There are two familiar scenarios for a JSchException.
The first is a “java.net.ConnectException: Connection timed out”:
java.io.IOException: com.jcraft.jsch.JSchException: java.net.ConnectException: Connection timed out (Connection timed out) at io.cdap.cdap.common.ssh.DefaultSSHSession.<init>(DefaultSSHSession.java:82) ~[na:na] at io.cdap.cdap.internal.app.runtime.distributed.remote.RemoteExecutionTwillPreparer.lambda$start$0(RemoteExecutionTwillPreparer.java:429) ~[na:na] at io.cdap.cdap.internal.app.runtime.distributed.remote.RemoteExecutionTwillRunnerService$ControllerFactory.lambda$create$0(RemoteExecutionTwillRunnerService.java:519) ~[na:na] at java.util.concurrent.Executors$RunnableAdapter.call(Executors.java:511) ~[na:1.8.0_212] at java.util.concurrent.FutureTask.run(FutureTask.java:266) ~[na:1.8.0_212] at java.util.concurrent.ThreadPoolExecutor.runWorker(ThreadPoolExecutor.java:1149) ~[na:1.8.0_212] at java.util.concurrent.ThreadPoolExecutor$Worker.run(ThreadPoolExecutor.java:624) ~[na:1.8.0_212] at java.lang.Thread.run(Thread.java:748) ~[na:1.8.0_212]
The second is an “Auth fail”:
java.io.IOException: com.jcraft.jsch.JSchException: Auth fail at io.cdap.cdap.common.ssh.DefaultSSHSession.<init>(DefaultSSHSession.java:82) ~[na:na] at io.cdap.cdap.internal.app.runtime.distributed.remote.RemoteExecutionTwillPreparer.lambda$start$0(RemoteExecutionTwillPreparer.java:429) ~[na:na] at io.cdap.cdap.internal.app.runtime.distributed.remote.RemoteExecutionTwillRunnerService$ControllerFactory.lambda$create$0(RemoteExecutionTwillRunnerService.java:519) ~[na:na] at java.util.concurrent.Executors$RunnableAdapter.call(Executors.java:511) ~[na:1.8.0_212] at java.util.concurrent.FutureTask.run(FutureTask.java:266) ~[na:1.8.0_212] at java.util.concurrent.ThreadPoolExecutor.runWorker(ThreadPoolExecutor.java:1149) ~[na:1.8.0_212] at java.util.concurrent.ThreadPoolExecutor$Worker.run(ThreadPoolExecutor.java:624) ~[na:1.8.0_212] at java.lang.Thread.run(Thread.java:748) ~[na:1.8.0_212] Caused by: com.jcraft.jsch.JSchException: Auth fail at com.jcraft.jsch.Session.connect(Session.java:519) ~[com.jcraft.jsch-0.1.54.jar:na] at com.jcraft.jsch.Session.connect(Session.java:183) ~[com.jcraft.jsch-0.1.54.jar:na] at io.cdap.cdap.common.ssh.DefaultSSHSession.<init>(DefaultSSHSession.java:79) ~[na:na] ... 7 common frames omitted
Solution
For the case where the error message contains “Auth fail”, this is likely a known and already-resolved issue, where OSLogin is enabled in the customer’s project: CDAP-15369. If this error is being encountered, that likely means that the Data Fusion instance does not have the fix for this bug.

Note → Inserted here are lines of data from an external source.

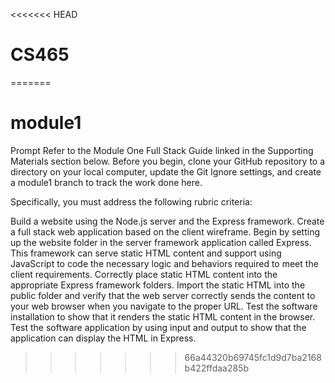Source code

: <<<<<<< HEAD
# CS465
=======
# module1
Prompt
Refer to the Module One Full Stack Guide linked in the Supporting Materials section below. Before you begin, clone your GitHub repository to a directory on your local computer, update the Git Ignore settings, and create a module1 branch to track the work done here.

Specifically, you must address the following rubric criteria:

Build a website using the Node.js server and the Express framework. Create a full stack web application based on the client wireframe. Begin by setting up the website folder in the server framework application called Express. This framework can serve static HTML content and support using JavaScript to code the necessary logic and behaviors required to meet the client requirements.
Correctly place static HTML content into the appropriate Express framework folders. Import the static HTML into the public folder and verify that the web server correctly sends the content to your web browser when you navigate to the proper URL.
Test the software installation to show that it renders the static HTML content in the browser. Test the software application by using input and output to show that the application can display the HTML in Express.
>>>>>>> 66a44320b69745fc1d9d7ba2168b422ffdaa285b
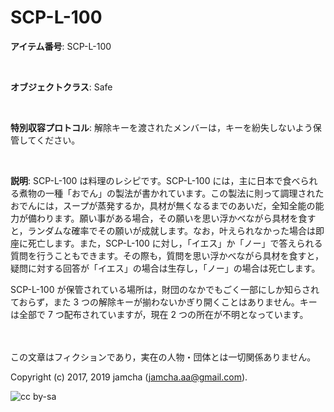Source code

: 

# SCP-L-100

**アイテム番号**: SCP-L-100  

<br>  

**オブジェクトクラス**: Safe  

<br>  

**特別収容プロトコル**: 解除キーを渡されたメンバーは，キーを紛失しないよう保管してください。  

<br>  

**説明**: SCP-L-100 は料理のレシピです。SCP-L-100 には，主に日本で食べられる煮物の一種「おでん」の製法が書かれています。この製法に則って調理されたおでんには，スープが蒸発するか，具材が無くなるまでのあいだ，全知全能の能力が備わります。願い事がある場合，その願いを思い浮かべながら具材を食すと，ランダムな確率でその願いが成就します。なお，叶えられなかった場合は即座に死亡します。また，SCP-L-100 に対し，「イエス」か「ノー」で答えられる質問を行うこともできます。その際も，質問を思い浮かべながら具材を食すと，疑問に対する回答が「イエス」の場合は生存し，「ノー」の場合は死亡します。  

SCP-L-100 が保管されている場所は，財団のなかでもごく一部にしか知らされておらず，また 3 つの解除キーが揃わないかぎり開くことはありません。キーは全部で 7 つ配布されていますが，現在 2 つの所在が不明となっています。  

<br>  
<br>  
この文章はフィクションであり，実在の人物・団体とは一切関係ありません。  

Copyright (c) 2017, 2019 jamcha (jamcha.aa@gmail.com).  

![cc by-sa](https://i.creativecommons.org/l/by-sa/4.0/88x31.png)  

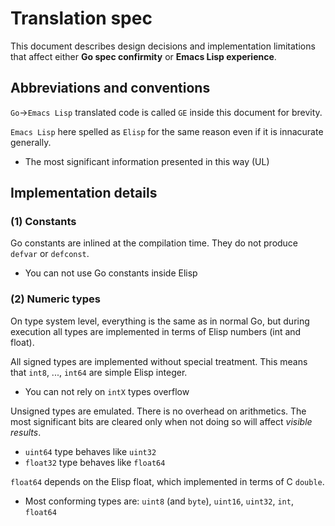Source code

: # Translation spec

This document describes design decisions and 
implementation limitations that affect
either **Go spec confirmity** or **Emacs Lisp experience**.

## Abbreviations and conventions

`Go`->`Emacs Lisp` translated code is called `GE` inside 
this document for brevity.

`Emacs Lisp` here spelled as `Elisp` for the same reason 
even if it is innacurate generally.

* The most significant information presented in this way (UL)

## Implementation details

### (1) Constants

Go constants are inlined at the compilation time.
They do not produce `defvar` or `defconst`.

* You can not use Go constants inside Elisp

### (2) Numeric types

On type system level, everything is the same as in normal Go,
but during execution all types are implemented in terms
of Elisp numbers (int and float). 

All signed types are implemented without special treatment.
This means that `int8`, ..., `int64` are simple Elisp integer.

* You can not rely on `intX` types overflow

Unsigned types are emulated. 
There is no overhead on arithmetics. 
The most significant bits are cleared only when not doing 
so will affect *visible results*.

* `uint64` type behaves like `uint32`
* `float32` type behaves like `float64`

`float64` depends on the Elisp float,
which implemented in terms of C `double`. 

* Most conforming types are: `uint8` (and `byte`), `uint16`, `uint32`, `int`, `float64`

Instances created after May 23rd, 2019 would have the fix. The resolution would be to create a new instance.
For the case where the error message contains “java.net.ConnectException: Connection timed out”, this likely means that the firewall rules in the customer’s project do not allow ingress connections on port 22. As documented on the public Data Fusion docs page, new projects start with a default network. The default network is pre-populated with a firewall rule, default-allow-ssh, that allows ingress connections on TCP port 22 from any source to any instance in the network. If such a rule doesn't exist in the network used by your Cloud Data Fusion instance, you need to create such a rule.